The required output is the line containing "面板只是个方便你配置 v2ray 的工具，首先需要" followed by every later line through the end of the data, all reproduced exactly.

Top of Excerpted data

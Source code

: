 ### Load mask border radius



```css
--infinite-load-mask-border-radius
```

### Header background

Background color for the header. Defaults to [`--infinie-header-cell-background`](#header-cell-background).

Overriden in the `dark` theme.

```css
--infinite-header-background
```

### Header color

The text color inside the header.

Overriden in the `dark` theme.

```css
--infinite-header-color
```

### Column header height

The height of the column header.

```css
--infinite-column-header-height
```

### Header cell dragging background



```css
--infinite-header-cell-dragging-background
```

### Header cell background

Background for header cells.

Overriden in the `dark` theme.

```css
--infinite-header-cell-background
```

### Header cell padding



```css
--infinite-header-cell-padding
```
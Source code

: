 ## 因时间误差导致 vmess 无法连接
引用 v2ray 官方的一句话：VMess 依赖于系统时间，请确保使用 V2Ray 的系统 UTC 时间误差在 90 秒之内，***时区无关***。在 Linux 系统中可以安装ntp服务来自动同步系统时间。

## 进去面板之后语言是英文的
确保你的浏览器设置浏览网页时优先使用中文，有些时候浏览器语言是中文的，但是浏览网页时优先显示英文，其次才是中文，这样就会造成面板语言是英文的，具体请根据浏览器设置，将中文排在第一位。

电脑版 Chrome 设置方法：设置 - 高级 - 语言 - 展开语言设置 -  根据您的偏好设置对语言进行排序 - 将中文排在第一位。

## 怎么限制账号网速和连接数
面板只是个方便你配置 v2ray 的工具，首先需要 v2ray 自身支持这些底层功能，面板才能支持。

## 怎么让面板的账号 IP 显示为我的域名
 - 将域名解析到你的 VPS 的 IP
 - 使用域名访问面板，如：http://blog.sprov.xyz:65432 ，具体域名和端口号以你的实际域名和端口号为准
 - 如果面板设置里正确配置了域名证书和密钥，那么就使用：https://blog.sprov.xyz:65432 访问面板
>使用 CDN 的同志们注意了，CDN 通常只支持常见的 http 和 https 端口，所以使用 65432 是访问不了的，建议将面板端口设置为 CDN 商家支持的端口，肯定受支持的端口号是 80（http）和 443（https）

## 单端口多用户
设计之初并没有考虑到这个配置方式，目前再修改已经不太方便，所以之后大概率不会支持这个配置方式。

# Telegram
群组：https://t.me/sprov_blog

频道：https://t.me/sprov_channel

Bottom of Excerpted data

Output below:
面板只是个方便你配置 v2ray 的工具，首先需要 v2ray 自身支持这些底层功能，面板才能支持。

## 怎么让面板的账号 IP 显示为我的域名
 - 将域名解析到你的 VPS 的 IP
 - 使用域名访问面板，如：http://blog.sprov.xyz:65432 ，具体域名和端口号以你的实际域名和端口号为准
 - 如果面板设置里正确配置了域名证书和密钥，那么就使用：https://blog.sprov.xyz:65432 访问面板
>使用 CDN 的同志们注意了，CDN 通常只支持常见的 http 和 https 端口，所以使用 65432 是访问不了的，建议将面板端口设置为 CDN 商家支持的端口，肯定受支持的端口号是 80（http）和 443（https）

## 单端口多用户
设计之初并没有考虑到这个配置方式，目前再修改已经不太方便，所以之后大概率不会支持这个配置方式。

# Telegram
群组：https://t.me/sprov_blog

频道：https://t.me/sprov_channel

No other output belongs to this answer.